### MATERIAL TO PROCESS
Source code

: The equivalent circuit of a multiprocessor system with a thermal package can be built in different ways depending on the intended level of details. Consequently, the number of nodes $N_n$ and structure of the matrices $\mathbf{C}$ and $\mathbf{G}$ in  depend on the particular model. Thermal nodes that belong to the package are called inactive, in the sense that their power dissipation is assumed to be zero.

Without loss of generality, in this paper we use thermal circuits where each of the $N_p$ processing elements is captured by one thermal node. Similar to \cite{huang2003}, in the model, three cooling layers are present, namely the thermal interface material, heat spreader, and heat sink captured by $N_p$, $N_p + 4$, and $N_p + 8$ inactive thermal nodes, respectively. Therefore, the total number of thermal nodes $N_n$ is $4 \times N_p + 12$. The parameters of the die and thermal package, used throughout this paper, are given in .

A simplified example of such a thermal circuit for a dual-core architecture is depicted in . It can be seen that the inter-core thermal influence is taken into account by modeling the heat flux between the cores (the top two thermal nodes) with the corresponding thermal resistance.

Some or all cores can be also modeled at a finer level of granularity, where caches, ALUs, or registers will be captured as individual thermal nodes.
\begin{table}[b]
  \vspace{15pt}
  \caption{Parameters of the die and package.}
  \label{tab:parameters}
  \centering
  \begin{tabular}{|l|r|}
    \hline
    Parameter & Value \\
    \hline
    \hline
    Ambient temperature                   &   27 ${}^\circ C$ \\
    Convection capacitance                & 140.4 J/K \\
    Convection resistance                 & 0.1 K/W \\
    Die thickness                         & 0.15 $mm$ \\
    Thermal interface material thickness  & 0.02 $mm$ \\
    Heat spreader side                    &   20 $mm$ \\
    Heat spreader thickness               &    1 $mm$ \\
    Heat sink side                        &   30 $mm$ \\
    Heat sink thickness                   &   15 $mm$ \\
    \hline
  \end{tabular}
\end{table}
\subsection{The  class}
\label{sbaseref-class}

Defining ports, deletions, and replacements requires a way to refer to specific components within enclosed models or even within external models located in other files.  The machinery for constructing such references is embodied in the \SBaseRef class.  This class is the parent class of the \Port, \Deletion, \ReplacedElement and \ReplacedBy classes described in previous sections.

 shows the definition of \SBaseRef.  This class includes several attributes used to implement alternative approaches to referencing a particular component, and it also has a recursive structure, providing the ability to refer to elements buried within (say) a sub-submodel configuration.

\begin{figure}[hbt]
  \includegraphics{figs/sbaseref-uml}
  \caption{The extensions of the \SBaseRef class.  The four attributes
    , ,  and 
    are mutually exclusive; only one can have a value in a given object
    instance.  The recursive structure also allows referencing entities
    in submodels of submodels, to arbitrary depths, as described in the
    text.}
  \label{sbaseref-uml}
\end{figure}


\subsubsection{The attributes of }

### REQUIRED WORK
Above are records; count the lines among them that include the word "also", and give only the number.

### TASK RESPONSE
3